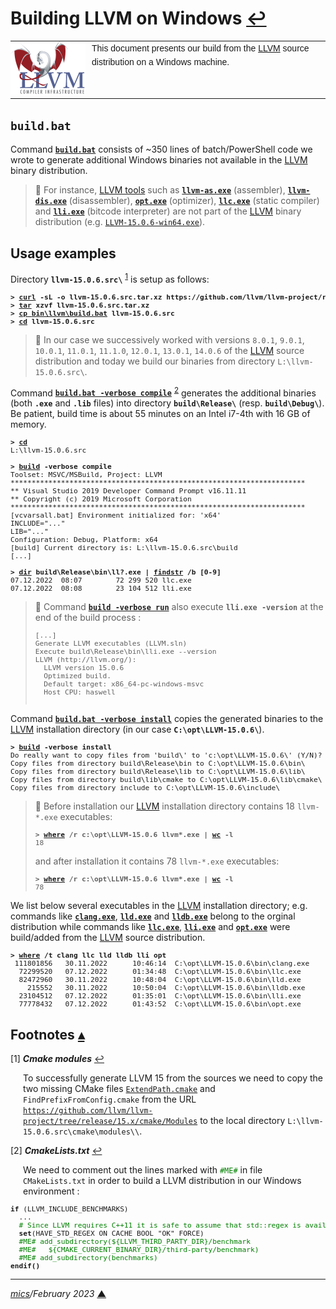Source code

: # <span id="top">Building LLVM on Windows</span> <span style="size:30%;"><a href="README.md">↩</a></span>

<table style="font-family:Helvetica,Arial;font-size:14px;line-height:1.6;">
  <tr>
  <td style="border:0;padding:0 10px 0 0;min-width:120px;"><a href="https://llvm.org/" rel="external"><img src="docs/images/llvm.png" width="120" alt="LLVM project"/></a></td>
  <td style="border:0;padding:0;vertical-align:text-top;">This document presents our build from the <a href="https://llvm.org/" rel="external">LLVM</a> source distribution on a Windows machine.
  </td>
  </tr>
</table>

## <span id="build">`build.bat`</span>

Command [**`build.bat`**](bin/llvm/build.bat) consists of ~350 lines of batch/PowerShell code we wrote to generate additional Windows binaries not available in the <a href="https://llvm.org/" rel="external">LLVM</a> binary distribution.

> **:mag_right:** For instance, [LLVM tools][llvm_tools] such as [**`llvm-as.exe`**][llvm_as] (assembler), [**`llvm-dis.exe`**][llvm_dis] (disassembler), [**`opt.exe`**][llvm_opt] (optimizer), [**`llc.exe`**][llvm_llc] (static compiler) and [**`lli.exe`**][llvm_lli] (bitcode interpreter) are not part of the [LLVM] binary distribution (e.g. [`LLVM-15.0.6-win64.exe`][llvm_downloads]).


## <span id="usage_examples">Usage examples</span>

Directory **`llvm-15.0.6.src\`** <sup id="anchor_01">[1](#footnote_01)</sup> is setup as follows:
<pre style="font-size:80%;">
<b>&gt; <a href="https://curl.haxx.se/docs/manpage.html">curl</a> -sL -o llvm-15.0.6.src.tar.xz https://github.com/llvm/llvm-project/releases/tag/llvmorg-15.0.6/<a href="https://github.com/llvm/llvm-project/releases/tag/llvmorg-15.0.6">llvm-15.0.6.src.tar.xz</a></b>
<b>&gt; <a href="http://linuxcommand.org/lc3_man_pages/tar1.html">tar</a> xzvf llvm-15.0.6.src.tar.xz</b>
<b>&gt; <a href="https://man7.org/linux/man-pages/man1/cp.1.html">cp</cp> <a href="bin/llvm/build.bat">bin\llvm\build.bat</a> llvm-15.0.6.src</b>
<b>&gt; <a href="https://docs.microsoft.com/en-us/windows-server/administration/windows-commands/cd">cd</a> llvm-15.0.6.src</b>
</pre>

> **:mag_right:** In our case we successively worked with versions `8.0.1`, `9.0.1`, `10.0.1`, `11.0.1`, `11.1.0`, `12.0.1`, `13.0.1`, `14.0.6` of the [LLVM] source distribution and today we build our binaries from directory `L:\llvm-15.0.6.src\`.

Command [**`build.bat -verbose compile`**](bin/llvm/build.bat) <sup id="anchor_02">[2](#footnote_02)</sup> generates the additional binaries (both **`.exe`** and **`.lib`** files) into directory **`build\Release\`** (resp. **`build\Debug\`**). Be patient, build time is about 55 minutes on an Intel i7-4th with 16 GB of memory.

<pre style="font-size:80%;">
<b>&gt; <a href="https://docs.microsoft.com/en-us/windows-server/administration/windows-commands/cd">cd</a></b>
L:\llvm-15.0.6.src
&nbsp;
<b>&gt; <a href="bin/llvm/build.bat">build</a> -verbose compile</b>
Toolset: MSVC/MSBuild, Project: LLVM
**********************************************************************
** Visual Studio 2019 Developer Command Prompt v16.11.11
** Copyright (c) 2019 Microsoft Corporation
**********************************************************************
[vcvarsall.bat] Environment initialized for: 'x64'
INCLUDE="..."
LIB="..."
Configuration: Debug, Platform: x64
[build] Current directory is: L:\llvm-15.0.6.src\build
[...]
&nbsp;
<b>&gt; <a href="https://docs.microsoft.com/en-us/windows-server/administration/windows-commands/dir">dir</a> build\Release\bin\ll?.exe | <a href="https://docs.microsoft.com/en-us/windows-server/administration/windows-commands/findstr">findstr</a> /b [0-9]</b>
07.12.2022  08:07        72 299 520 llc.exe
07.12.2022  08:08        23 104 512 lli.exe
</pre>

> **:mag_right:** Command [**`build -verbose run`**](bin/llvm/build.bat) also execute **`lli.exe -version`** at the end of the build process :
> <pre style="font-size:80%;">
> [...]
> Generate LLVM executables (LLVM.sln)
> Execute build\Release\bin\lli.exe --version
> LLVM (http://llvm.org/):
>   LLVM version 15.0.6
>   Optimized build.
>   Default target: x86_64-pc-windows-msvc
>   Host CPU: haswell
</pre>

Command [**`build.bat -verbose install`**](bin/llvm/build.bat) copies the generated binaries to the [LLVM] installation directory (in our case **`C:\opt\LLVM-15.0.6\`**).

<pre style="font-size:80%;">
<b>&gt; <a href="bin/llvm/build.bat">build</a> -verbose install</b>
Do really want to copy files from 'build\' to 'c:\opt\LLVM-15.0.6\' (Y/N)? y
Copy files from directory build\Release\bin to C:\opt\LLVM-15.0.6\bin\
Copy files from directory build\Release\lib to C:\opt\LLVM-15.0.6\lib\
Copy files from directory build\lib\cmake to C:\opt\LLVM-15.0.6\lib\cmake\
Copy files from directory include to C:\opt\LLVM-15.0.6\include\
</pre>

> **:mag_right:** Before installation our [LLVM] installation directory contains 18 `llvm-*.exe` executables:
> <pre style="font-size:80%;">
> <b>&gt; <a href="https://docs.microsoft.com/en-us/windows-server/administration/windows-commands/where_1">where</a> /r c:\opt\LLVM-15.0.6 llvm*.exe | <a href="https://man7.org/linux/man-pages/man1/wc.1.html">wc</a> -l</b>
> 18
> </pre>
> and after installation it contains 78 `llvm-*.exe` executables:
> <pre style="font-size:80%;">
> <b>&gt; <a href="https://docs.microsoft.com/en-us/windows-server/administration/windows-commands/where_1">where</a> /r c:\opt\LLVM-15.0.6 llvm*.exe | <a href="https://man7.org/linux/man-pages/man1/wc.1.html">wc</a> -l</b>
> 78
> </pre>

We list below several executables in the [LLVM] installation directory; e.g. commands like [**`clang.exe`**][llvm_clang], [**`lld.exe`**][llvm_lld]  and [**`lldb.exe`**][llvm_lldb] belong to the orginal distribution while commands like [**`llc.exe`**][llvm_llc], [**`lli.exe`**][llvm_lli] and [**`opt.exe`**][llvm_opt] were build/added from the [LLVM] source distribution.

<pre style="font-size:80%;">
<b>&gt; <a href="https://docs.microsoft.com/en-us/windows-server/administration/windows-commands/where_1">where</a> /t clang llc lld lldb lli opt</b>
 111801856   30.11.2022      10:46:14  C:\opt\LLVM-15.0.6\bin\clang.exe
  72299520   07.12.2022      01:34:48  C:\opt\LLVM-15.0.6\bin\llc.exe
  82472960   30.11.2022      10:48:04  C:\opt\LLVM-15.0.6\bin\lld.exe
    215552   30.11.2022      10:50:04  C:\opt\LLVM-15.0.6\bin\lldb.exe
  23104512   07.12.2022      01:35:01  C:\opt\LLVM-15.0.6\bin\lli.exe
  77778432   07.12.2022      01:43:52  C:\opt\LLVM-15.0.6\bin\opt.exe
</pre>

## <span id="footnotes">Footnotes</span> [**&#x25B4;**](#top)

<a name="footnote_01">[1]</a> ***Cmake modules*** [↩](#anchor_01)

<p style="margin:0 0 1em 20px;">
To successfully generate LLVM 15 from the sources we need to copy the two missing CMake files <a href="https://github.com/llvm/llvm-project/blob/release/15.x/cmake/Modules/ExtendPath.cmake" rel="external"><code>ExtendPath.cmake</code></a> and <code>FindPrefixFromConfig.cmake</code> from the URL
<a href="https://github.com/llvm/llvm-project/tree/release/15.x/cmake/Modules" rel="external"><code>https://github.com/llvm/llvm-project/tree/release/15.x/cmake/Modules</code></a> to the local directory <code>L:\llvm-15.0.6.src\cmake\modules\\</code>.
</p>

<a name="footnote_02">[2]</a> ***CmakeLists.txt*** [↩](#anchor_02)

<p style="margin:0 0 1em 20px;">
We need to comment out the lines marked with <span style="color:green;"><code>#ME#</code></span> in file <code>CMakeLists.txt</code> in order to build a LLVM distribution in our Windows environment :
<pre style="font-size:80%;">
<b>if</b> (LLVM_INCLUDE_BENCHMARKS)
  ...
  <span style="color:green;"># Since LLVM requires C++11 it is safe to assume that std::regex is available.</span>
  <b>set</b>(HAVE_STD_REGEX ON CACHE BOOL "OK" FORCE)
  <span style="color:green;">#ME# add_subdirectory(${LLVM_THIRD_PARTY_DIR}/benchmark </span>
  <span style="color:green;">#ME#   ${CMAKE_CURRENT_BINARY_DIR}/third-party/benchmark)</span>
  <span style="color:green;">#ME# add_subdirectory(benchmarks)</span>
<b>endif()</b>
</pre>
</p>

***

*[mics](https://lampwww.epfl.ch/~michelou/)/February 2023* [**&#9650;**](#top)
<span id="bottom">&nbsp;</span>

<!-- link refs -->

[batch_file]: https://en.wikibooks.org/wiki/Windows_Batch_Scripting
[llvm]: https://llvm.org/
[llvm_as]: https://llvm.org/docs/CommandGuide/llvm-as.html
[llvm_clang]: https://releases.llvm.org/14.0.0/tools/clang/docs/ClangCommandLineReference.html
[llvm_dis]: https://llvm.org/docs/CommandGuide/llvm-dis.html
[llvm_downloads]: https://github.com/llvm/llvm-project/releases/tag/llvmorg-15.0.6
[llvm_llc]: https://llvm.org/docs/CommandGuide/llc.html
[llvm_lld]: https://lld.llvm.org/
[llvm_lldb]: https://lldb.llvm.org/
[llvm_lli]: https://llvm.org/docs/CommandGuide/lli.html
[llvm_opt]: https://llvm.org/docs/CommandGuide/opt.html
[llvm_tools]: https://llvm.org/docs/CommandGuide/
[mx_cli]: https://github.com/graalvm/mx
[oracle_graal]: https://github.com/oracle/graal
[travis_yml]: https://github.com/oracle/graal/blob/master/.travis.yml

### Exercise objective:
From the lines above, copy those that contain the word "green".

### Answer section:
We need to comment out the lines marked with <span style="color:green;"><code>#ME#</code></span> in file <code>CMakeLists.txt</code> in order to build a LLVM distribution in our Windows environment :
  <span style="color:green;"># Since LLVM requires C++11 it is safe to assume that std::regex is available.</span>
  <span style="color:green;">#ME# add_subdirectory(${LLVM_THIRD_PARTY_DIR}/benchmark </span>
  <span style="color:green;">#ME#   ${CMAKE_CURRENT_BINARY_DIR}/third-party/benchmark)</span>
  <span style="color:green;">#ME# add_subdirectory(benchmarks)</span>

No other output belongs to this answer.